▸ Problem to solve: The answer must be an exact transcription of the lines below from the first through the one containing "- [ ] Make recipes editable", with the pictures left out; please add nothing else.
------------------------------
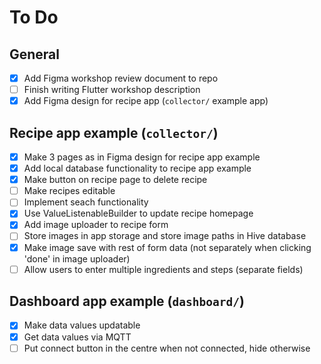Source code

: # To Do

## General

- [x] Add Figma workshop review document to repo
- [ ] Finish writing Flutter workshop description
- [x] Add Figma design for recipe app (`collector/` example app)

## Recipe app example (`collector/`)

- [x] Make 3 pages as in Figma design for recipe app example
- [x] Add local database functionality to recipe app example
- [x] Make button on recipe page to delete recipe
- [ ] Make recipes editable
- [ ] Implement seach functionality
- [x] Use ValueListenableBuilder to update recipe homepage
- [x] Add image uploader to recipe form
- [ ] Store images in app storage and store image paths in Hive database
- [x] Make image save with rest of form data (not separately when clicking 'done' in image uploader)
- [ ] Allow users to enter multiple ingredients and steps (separate fields)

## Dashboard app example (`dashboard/`)

- [x] Make data values updatable
- [x] Get data values via MQTT
- [ ] Put connect button in the centre when not connected, hide otherwise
------------------------------
▸ Output of the task:
Source code

: # To Do

## General

- [x] Add Figma workshop review document to repo
- [ ] Finish writing Flutter workshop description
- [x] Add Figma design for recipe app (`collector/` example app)

## Recipe app example (`collector/`)

- [x] Make 3 pages as in Figma design for recipe app example
- [x] Add local database functionality to recipe app example
- [x] Make button on recipe page to delete recipe
- [ ] Make recipes editable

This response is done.